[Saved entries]

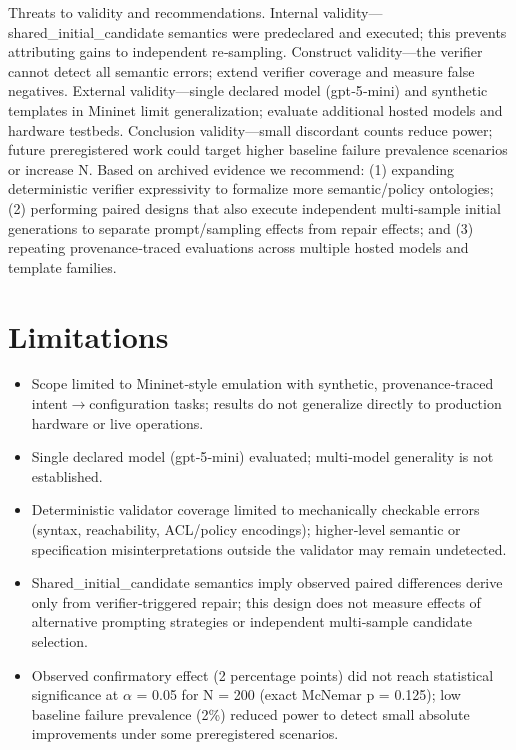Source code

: \documentclass[conference]{IEEEtran}
\begin{document}
Threats to validity and recommendations. Internal validity---shared\_initial\_candidate semantics were predeclared and executed; this prevents attributing gains to independent re‑sampling. Construct validity---the verifier cannot detect all semantic errors; extend verifier coverage and measure false negatives. External validity---single declared model (gpt‑5‑mini) and synthetic templates in Mininet limit generalization; evaluate additional hosted models and hardware testbeds. Conclusion validity---small discordant counts reduce power; future preregistered work could target higher baseline failure prevalence scenarios or increase N. Based on archived evidence we recommend: (1) expanding deterministic verifier expressivity to formalize more semantic/policy ontologies; (2) performing paired designs that also execute independent multi‑sample initial generations to separate prompt/sampling effects from repair effects; and (3) repeating provenance‑traced evaluations across multiple hosted models and template families.

\section{Limitations}
\begin{itemize}
\item Scope limited to Mininet‑style emulation with synthetic, provenance‑traced intent\ensuremath{\rightarrow}configuration tasks; results do not generalize directly to production hardware or live operations.
\item Single declared model (gpt‑5‑mini) evaluated; multi‑model generality is not established.
\item Deterministic validator coverage limited to mechanically checkable errors (syntax, reachability, ACL/policy encodings); higher‑level semantic or specification misinterpretations outside the validator may remain undetected.
\item Shared\_initial\_candidate semantics imply observed paired differences derive only from verifier‑triggered repair; this design does not measure effects of alternative prompting strategies or independent multi‑sample candidate selection.
\item Observed confirmatory effect (2 percentage points) did not reach statistical significance at \ensuremath{\alpha} = 0.05 for N = 200 (exact McNemar p = 0.125); low baseline failure prevalence (2\%) reduced power to detect small absolute improvements under some preregistered scenarios.
\end{itemize}
\end{document}
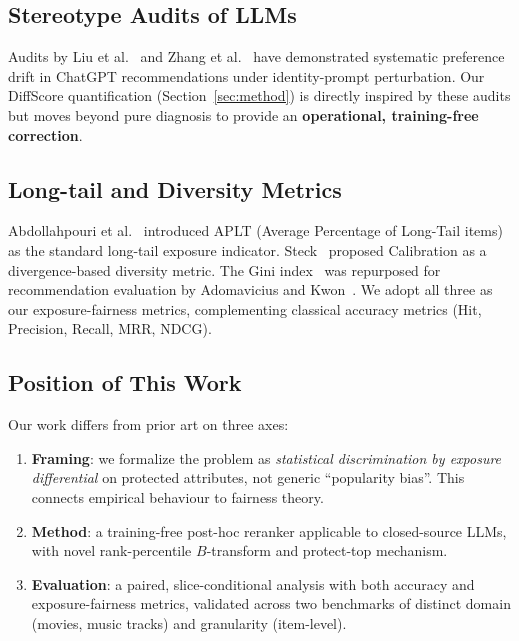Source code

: \subsection{Stereotype Audits of LLMs}

Audits by Liu et al.~\cite{liu2023chatgpt} and Zhang et al.~\cite{zhang2024counterfactual} have demonstrated systematic preference drift in ChatGPT recommendations under identity-prompt perturbation. Our DiffScore quantification (Section~\ref{sec:method}) is directly inspired by these audits but moves beyond pure diagnosis to provide an \textbf{operational, training-free correction}.

\subsection{Long-tail and Diversity Metrics}

Abdollahpouri et al.~\cite{abdollahpouri2017aplt} introduced APLT (Average Percentage of Long-Tail items) as the standard long-tail exposure indicator. Steck~\cite{steck2018calibrated} proposed Calibration as a divergence-based diversity metric. The Gini index~\cite{atkinson1970gini} was repurposed for recommendation evaluation by Adomavicius and Kwon~\cite{adomavicius2012diversity}. We adopt all three as our exposure-fairness metrics, complementing classical accuracy metrics (Hit, Precision, Recall, MRR, NDCG).

\subsection{Position of This Work}

Our work differs from prior art on three axes:
\begin{enumerate}
\item \textbf{Framing}: we formalize the problem as \emph{statistical discrimination by exposure differential} on protected attributes, not generic ``popularity bias''. This connects empirical behaviour to fairness theory.
\item \textbf{Method}: a training-free post-hoc reranker applicable to closed-source LLMs, with novel rank-percentile $B$-transform and protect-top mechanism.
\item \textbf{Evaluation}: a paired, slice-conditional analysis with both accuracy and exposure-fairness metrics, validated across two benchmarks of distinct domain (movies, music tracks) and granularity (item-level).
\end{enumerate}
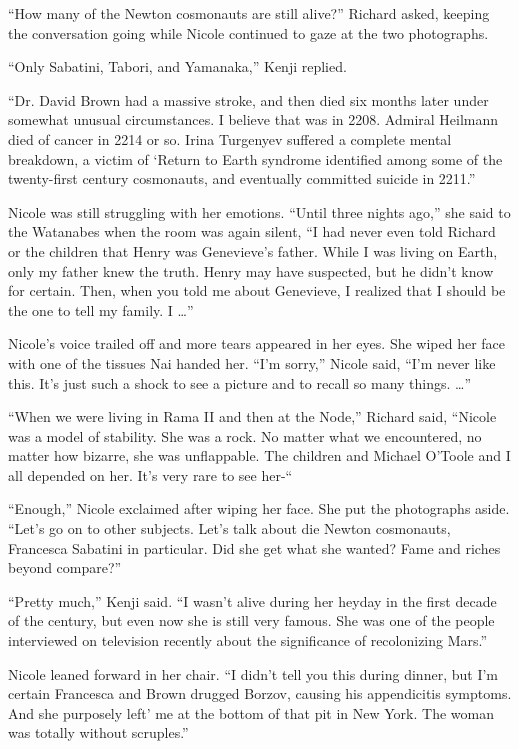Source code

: \documentclass[]{article}
\begin{document}
{“How many of the Newton cosmonauts are still alive?” Richard asked, keeping the conversation going while Nicole continued to gaze at the two photographs.

“Only Sabatini, Tabori, and Yamanaka,” Kenji replied.

“Dr. David Brown had a massive stroke, and then died six months later under somewhat unusual circumstances. I believe that was in 2208. Admiral Heilmann died of cancer in 2214 or so. Irina Turgenyev suffered a complete mental breakdown, a victim of ‘Return to Earth syndrome identified among some of the twenty-first century cosmonauts, and eventually committed suicide in 2211.”

Nicole was still struggling with her emotions. “Until three nights ago,” she said to the Watanabes when the room was again silent, “I had never even told Richard or the children that Henry was Genevieve’s father. While I was living on Earth, only my father knew the truth. Henry may have suspected, but he didn’t know for certain. Then, when you told me about Genevieve, I realized that I should be the one to tell my family. I …”

Nicole’s voice trailed off and more tears appeared in her eyes. She wiped her face with one of the tissues Nai handed her. “I’m sorry,” Nicole said, “I’m never like this. It’s just such a shock to see a picture and to recall so many things. …”

“When we were living in Rama II and then at the Node,” Richard said, “Nicole was a model of stability. She was a rock. No matter what we encountered, no matter how bizarre, she was unflappable. The children and Michael O’Toole and I all depended on her. It’s very rare to see her-“

“Enough,” Nicole exclaimed after wiping her face. She put the photographs aside. “Let’s go on to other subjects. Let’s talk about die Newton cosmonauts, Francesca Sabatini in particular. Did she get what she wanted? Fame and riches beyond compare?”

“Pretty much,” Kenji said. “I wasn’t alive during her heyday in the first decade of the century, but even now she is still very famous. She was one of the people interviewed on television recently about the significance of recolonizing Mars.”

Nicole leaned forward in her chair. “I didn’t tell you this during dinner, but I’m certain Francesca and Brown drugged Borzov, causing his appendicitis symptoms. And she purposely left’ me at the bottom of that pit in New York. The woman was totally without scruples.”

}
\end{document}

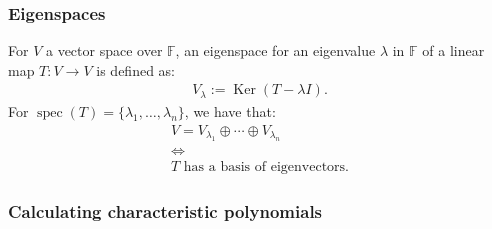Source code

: \documentclass[a4paper, 12pt, twoside]{article}
\DeclareMathOperator{\Ker}{Ker}
\DeclareMathOperator{\Spec}{spec}
\begin{document}
\subsubsection{Eigenspaces}

For $V$ a vector space over $\mathbb{F}$, an eigenspace for an 
eigenvalue $\lambda$ in $\mathbb{F}$ of a linear map $T:V \to V$
is defined as:
\begin{align*}
  V_{\lambda} := \Ker(T - \lambda I).
\end{align*}
For $\Spec(T) = \{\lambda_1, \ldots, \lambda_n\}$, we have that:
\begin{gather*}
  V = V_{\lambda_1} \oplus \cdots \oplus V_{\lambda_n} \\
  \Longleftrightarrow \\
  T \text{ has a basis of eigenvectors}.
\end{gather*}

\newpage

\subsubsection{Calculating characteristic polynomials}
\end{document}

▶ _Exercise_:
Filter the records above for lines with "limited".

▶ _Task output_:
\item Scope limited to Mininet‑style emulation with synthetic, provenance‑traced intent\ensuremath{\rightarrow}configuration tasks; results do not generalize directly to production hardware or live operations.
\item Deterministic validator coverage limited to mechanically checkable errors (syntax, reachability, ACL/policy encodings); higher‑level semantic or specification misinterpretations outside the validator may remain undetected.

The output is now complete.